EXERCISE DETAILS: Please copy every record exactly as it is written.

DATA SUPPLIED:
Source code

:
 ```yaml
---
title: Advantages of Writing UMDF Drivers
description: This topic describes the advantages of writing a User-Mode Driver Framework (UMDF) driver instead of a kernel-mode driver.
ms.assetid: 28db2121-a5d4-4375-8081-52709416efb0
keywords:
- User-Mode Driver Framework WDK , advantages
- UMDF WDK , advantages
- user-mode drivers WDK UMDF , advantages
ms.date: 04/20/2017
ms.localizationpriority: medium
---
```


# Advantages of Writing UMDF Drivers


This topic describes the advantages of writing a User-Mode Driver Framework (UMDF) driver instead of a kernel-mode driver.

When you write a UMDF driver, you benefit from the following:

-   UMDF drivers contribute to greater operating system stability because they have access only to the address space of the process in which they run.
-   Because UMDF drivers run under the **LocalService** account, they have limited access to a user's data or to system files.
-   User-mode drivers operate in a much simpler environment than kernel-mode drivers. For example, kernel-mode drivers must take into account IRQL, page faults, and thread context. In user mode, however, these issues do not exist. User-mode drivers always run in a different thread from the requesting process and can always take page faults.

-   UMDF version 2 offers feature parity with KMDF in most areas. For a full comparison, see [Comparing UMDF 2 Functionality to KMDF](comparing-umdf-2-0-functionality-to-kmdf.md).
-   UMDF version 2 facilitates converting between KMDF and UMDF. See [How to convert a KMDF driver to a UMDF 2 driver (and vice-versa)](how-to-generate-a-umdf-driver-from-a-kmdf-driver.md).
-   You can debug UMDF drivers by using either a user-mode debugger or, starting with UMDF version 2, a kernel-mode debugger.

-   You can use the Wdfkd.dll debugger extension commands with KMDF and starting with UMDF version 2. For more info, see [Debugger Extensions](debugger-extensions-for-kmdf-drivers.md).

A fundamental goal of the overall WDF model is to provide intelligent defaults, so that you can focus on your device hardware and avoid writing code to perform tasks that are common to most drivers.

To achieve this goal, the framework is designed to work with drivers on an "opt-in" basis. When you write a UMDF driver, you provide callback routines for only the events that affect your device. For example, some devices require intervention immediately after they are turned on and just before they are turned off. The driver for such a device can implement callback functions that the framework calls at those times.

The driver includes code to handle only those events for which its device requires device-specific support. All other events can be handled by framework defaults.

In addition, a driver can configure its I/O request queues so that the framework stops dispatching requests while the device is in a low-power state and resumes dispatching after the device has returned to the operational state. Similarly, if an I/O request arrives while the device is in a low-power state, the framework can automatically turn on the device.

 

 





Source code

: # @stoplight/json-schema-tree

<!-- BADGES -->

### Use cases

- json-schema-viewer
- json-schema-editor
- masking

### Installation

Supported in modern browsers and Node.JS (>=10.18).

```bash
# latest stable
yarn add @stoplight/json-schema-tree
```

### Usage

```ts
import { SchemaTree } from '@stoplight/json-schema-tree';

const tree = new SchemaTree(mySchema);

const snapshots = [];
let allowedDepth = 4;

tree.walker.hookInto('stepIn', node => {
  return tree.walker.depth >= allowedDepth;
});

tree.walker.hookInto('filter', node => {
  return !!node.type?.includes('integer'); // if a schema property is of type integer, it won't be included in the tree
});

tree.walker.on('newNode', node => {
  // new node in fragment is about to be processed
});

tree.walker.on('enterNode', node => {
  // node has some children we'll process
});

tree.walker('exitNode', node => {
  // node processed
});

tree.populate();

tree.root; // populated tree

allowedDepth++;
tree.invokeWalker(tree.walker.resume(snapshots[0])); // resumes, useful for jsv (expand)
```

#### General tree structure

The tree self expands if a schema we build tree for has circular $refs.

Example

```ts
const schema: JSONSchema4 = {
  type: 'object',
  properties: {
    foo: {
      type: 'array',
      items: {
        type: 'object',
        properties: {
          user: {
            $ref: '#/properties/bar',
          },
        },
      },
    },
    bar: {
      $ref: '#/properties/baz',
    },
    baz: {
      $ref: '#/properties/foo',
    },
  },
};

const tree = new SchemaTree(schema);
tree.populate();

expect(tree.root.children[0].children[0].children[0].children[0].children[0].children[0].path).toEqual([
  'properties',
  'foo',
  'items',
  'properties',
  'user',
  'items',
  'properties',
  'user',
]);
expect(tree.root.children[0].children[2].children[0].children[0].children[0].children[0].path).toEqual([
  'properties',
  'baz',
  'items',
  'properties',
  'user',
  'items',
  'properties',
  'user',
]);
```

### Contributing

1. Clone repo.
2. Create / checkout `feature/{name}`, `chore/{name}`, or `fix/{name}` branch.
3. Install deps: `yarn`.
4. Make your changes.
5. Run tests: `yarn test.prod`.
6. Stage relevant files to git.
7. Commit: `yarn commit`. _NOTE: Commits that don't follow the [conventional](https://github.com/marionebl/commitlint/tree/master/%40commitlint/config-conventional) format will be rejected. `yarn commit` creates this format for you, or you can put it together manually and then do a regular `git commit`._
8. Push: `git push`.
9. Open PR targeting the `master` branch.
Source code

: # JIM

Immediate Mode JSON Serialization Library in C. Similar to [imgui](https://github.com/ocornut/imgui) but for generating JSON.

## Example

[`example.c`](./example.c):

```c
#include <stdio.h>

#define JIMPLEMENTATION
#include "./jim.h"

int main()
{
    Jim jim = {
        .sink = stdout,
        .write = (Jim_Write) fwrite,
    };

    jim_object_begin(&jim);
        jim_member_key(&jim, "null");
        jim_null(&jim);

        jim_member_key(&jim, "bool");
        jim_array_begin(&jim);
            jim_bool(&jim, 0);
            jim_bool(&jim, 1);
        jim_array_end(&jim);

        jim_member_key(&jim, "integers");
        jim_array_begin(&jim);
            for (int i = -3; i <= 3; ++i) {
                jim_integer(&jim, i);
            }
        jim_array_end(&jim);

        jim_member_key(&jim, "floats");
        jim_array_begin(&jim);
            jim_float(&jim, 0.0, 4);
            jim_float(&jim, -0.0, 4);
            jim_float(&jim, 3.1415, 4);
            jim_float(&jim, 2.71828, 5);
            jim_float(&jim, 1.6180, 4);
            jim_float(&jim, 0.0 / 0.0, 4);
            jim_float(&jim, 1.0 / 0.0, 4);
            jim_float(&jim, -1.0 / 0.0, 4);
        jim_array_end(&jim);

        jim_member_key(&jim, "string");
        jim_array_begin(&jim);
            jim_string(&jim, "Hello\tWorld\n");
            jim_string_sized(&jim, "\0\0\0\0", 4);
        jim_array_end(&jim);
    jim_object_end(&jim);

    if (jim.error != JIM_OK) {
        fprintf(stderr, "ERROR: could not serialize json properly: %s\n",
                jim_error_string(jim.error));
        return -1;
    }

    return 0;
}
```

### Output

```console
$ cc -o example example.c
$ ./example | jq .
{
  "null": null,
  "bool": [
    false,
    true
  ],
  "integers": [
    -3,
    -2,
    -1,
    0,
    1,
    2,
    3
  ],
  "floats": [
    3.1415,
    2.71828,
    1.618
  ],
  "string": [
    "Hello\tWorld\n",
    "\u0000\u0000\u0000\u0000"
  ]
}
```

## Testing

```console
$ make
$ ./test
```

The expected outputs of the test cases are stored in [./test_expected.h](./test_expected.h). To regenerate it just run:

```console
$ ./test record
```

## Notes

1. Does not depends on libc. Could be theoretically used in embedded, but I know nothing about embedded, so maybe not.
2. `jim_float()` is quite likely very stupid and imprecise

TASK RESULT:
Source code

:
 ```yaml
---
title: Advantages of Writing UMDF Drivers
description: This topic describes the advantages of writing a User-Mode Driver Framework (UMDF) driver instead of a kernel-mode driver.
ms.assetid: 28db2121-a5d4-4375-8081-52709416efb0
keywords:
- User-Mode Driver Framework WDK , advantages
- UMDF WDK , advantages
- user-mode drivers WDK UMDF , advantages
ms.date: 04/20/2017
ms.localizationpriority: medium
---
```


# Advantages of Writing UMDF Drivers


This topic describes the advantages of writing a User-Mode Driver Framework (UMDF) driver instead of a kernel-mode driver.

When you write a UMDF driver, you benefit from the following:

-   UMDF drivers contribute to greater operating system stability because they have access only to the address space of the process in which they run.
-   Because UMDF drivers run under the **LocalService** account, they have limited access to a user's data or to system files.
-   User-mode drivers operate in a much simpler environment than kernel-mode drivers. For example, kernel-mode drivers must take into account IRQL, page faults, and thread context. In user mode, however, these issues do not exist. User-mode drivers always run in a different thread from the requesting process and can always take page faults.

-   UMDF version 2 offers feature parity with KMDF in most areas. For a full comparison, see [Comparing UMDF 2 Functionality to KMDF](comparing-umdf-2-0-functionality-to-kmdf.md).
-   UMDF version 2 facilitates converting between KMDF and UMDF. See [How to convert a KMDF driver to a UMDF 2 driver (and vice-versa)](how-to-generate-a-umdf-driver-from-a-kmdf-driver.md).
-   You can debug UMDF drivers by using either a user-mode debugger or, starting with UMDF version 2, a kernel-mode debugger.

-   You can use the Wdfkd.dll debugger extension commands with KMDF and starting with UMDF version 2. For more info, see [Debugger Extensions](debugger-extensions-for-kmdf-drivers.md).

A fundamental goal of the overall WDF model is to provide intelligent defaults, so that you can focus on your device hardware and avoid writing code to perform tasks that are common to most drivers.

To achieve this goal, the framework is designed to work with drivers on an "opt-in" basis. When you write a UMDF driver, you provide callback routines for only the events that affect your device. For example, some devices require intervention immediately after they are turned on and just before they are turned off. The driver for such a device can implement callback functions that the framework calls at those times.

The driver includes code to handle only those events for which its device requires device-specific support. All other events can be handled by framework defaults.

In addition, a driver can configure its I/O request queues so that the framework stops dispatching requests while the device is in a low-power state and resumes dispatching after the device has returned to the operational state. Similarly, if an I/O request arrives while the device is in a low-power state, the framework can automatically turn on the device.

 

 





Source code

: # @stoplight/json-schema-tree

<!-- BADGES -->

### Use cases

- json-schema-viewer
- json-schema-editor
- masking

### Installation

Supported in modern browsers and Node.JS (>=10.18).

```bash
# latest stable
yarn add @stoplight/json-schema-tree
```

### Usage

```ts
import { SchemaTree } from '@stoplight/json-schema-tree';

const tree = new SchemaTree(mySchema);

const snapshots = [];
let allowedDepth = 4;

tree.walker.hookInto('stepIn', node => {
  return tree.walker.depth >= allowedDepth;
});

tree.walker.hookInto('filter', node => {
  return !!node.type?.includes('integer'); // if a schema property is of type integer, it won't be included in the tree
});

tree.walker.on('newNode', node => {
  // new node in fragment is about to be processed
});

tree.walker.on('enterNode', node => {
  // node has some children we'll process
});

tree.walker('exitNode', node => {
  // node processed
});

tree.populate();

tree.root; // populated tree

allowedDepth++;
tree.invokeWalker(tree.walker.resume(snapshots[0])); // resumes, useful for jsv (expand)
```

#### General tree structure

The tree self expands if a schema we build tree for has circular $refs.

Example

```ts
const schema: JSONSchema4 = {
  type: 'object',
  properties: {
    foo: {
      type: 'array',
      items: {
        type: 'object',
        properties: {
          user: {
            $ref: '#/properties/bar',
          },
        },
      },
    },
    bar: {
      $ref: '#/properties/baz',
    },
    baz: {
      $ref: '#/properties/foo',
    },
  },
};

const tree = new SchemaTree(schema);
tree.populate();

expect(tree.root.children[0].children[0].children[0].children[0].children[0].children[0].path).toEqual([
  'properties',
  'foo',
  'items',
  'properties',
  'user',
  'items',
  'properties',
  'user',
]);
expect(tree.root.children[0].children[2].children[0].children[0].children[0].children[0].path).toEqual([
  'properties',
  'baz',
  'items',
  'properties',
  'user',
  'items',
  'properties',
  'user',
]);
```

### Contributing

1. Clone repo.
2. Create / checkout `feature/{name}`, `chore/{name}`, or `fix/{name}` branch.
3. Install deps: `yarn`.
4. Make your changes.
5. Run tests: `yarn test.prod`.
6. Stage relevant files to git.
7. Commit: `yarn commit`. _NOTE: Commits that don't follow the [conventional](https://github.com/marionebl/commitlint/tree/master/%40commitlint/config-conventional) format will be rejected. `yarn commit` creates this format for you, or you can put it together manually and then do a regular `git commit`._
8. Push: `git push`.
9. Open PR targeting the `master` branch.
Source code

: # JIM

Immediate Mode JSON Serialization Library in C. Similar to [imgui](https://github.com/ocornut/imgui) but for generating JSON.

## Example

[`example.c`](./example.c):

```c
#include <stdio.h>

#define JIMPLEMENTATION
#include "./jim.h"

int main()
{
    Jim jim = {
        .sink = stdout,
        .write = (Jim_Write) fwrite,
    };

    jim_object_begin(&jim);
        jim_member_key(&jim, "null");
        jim_null(&jim);

        jim_member_key(&jim, "bool");
        jim_array_begin(&jim);
            jim_bool(&jim, 0);
            jim_bool(&jim, 1);
        jim_array_end(&jim);

        jim_member_key(&jim, "integers");
        jim_array_begin(&jim);
            for (int i = -3; i <= 3; ++i) {
                jim_integer(&jim, i);
            }
        jim_array_end(&jim);

        jim_member_key(&jim, "floats");
        jim_array_begin(&jim);
            jim_float(&jim, 0.0, 4);
            jim_float(&jim, -0.0, 4);
            jim_float(&jim, 3.1415, 4);
            jim_float(&jim, 2.71828, 5);
            jim_float(&jim, 1.6180, 4);
            jim_float(&jim, 0.0 / 0.0, 4);
            jim_float(&jim, 1.0 / 0.0, 4);
            jim_float(&jim, -1.0 / 0.0, 4);
        jim_array_end(&jim);

        jim_member_key(&jim, "string");
        jim_array_begin(&jim);
            jim_string(&jim, "Hello\tWorld\n");
            jim_string_sized(&jim, "\0\0\0\0", 4);
        jim_array_end(&jim);
    jim_object_end(&jim);

    if (jim.error != JIM_OK) {
        fprintf(stderr, "ERROR: could not serialize json properly: %s\n",
                jim_error_string(jim.error));
        return -1;
    }

    return 0;
}
```

### Output

```console
$ cc -o example example.c
$ ./example | jq .
{
  "null": null,
  "bool": [
    false,
    true
  ],
  "integers": [
    -3,
    -2,
    -1,
    0,
    1,
    2,
    3
  ],
  "floats": [
    3.1415,
    2.71828,
    1.618
  ],
  "string": [
    "Hello\tWorld\n",
    "\u0000\u0000\u0000\u0000"
  ]
}
```

## Testing

```console
$ make
$ ./test
```

The expected outputs of the test cases are stored in [./test_expected.h](./test_expected.h). To regenerate it just run:

```console
$ ./test record
```

## Notes

1. Does not depends on libc. Could be theoretically used in embedded, but I know nothing about embedded, so maybe not.
2. `jim_float()` is quite likely very stupid and imprecise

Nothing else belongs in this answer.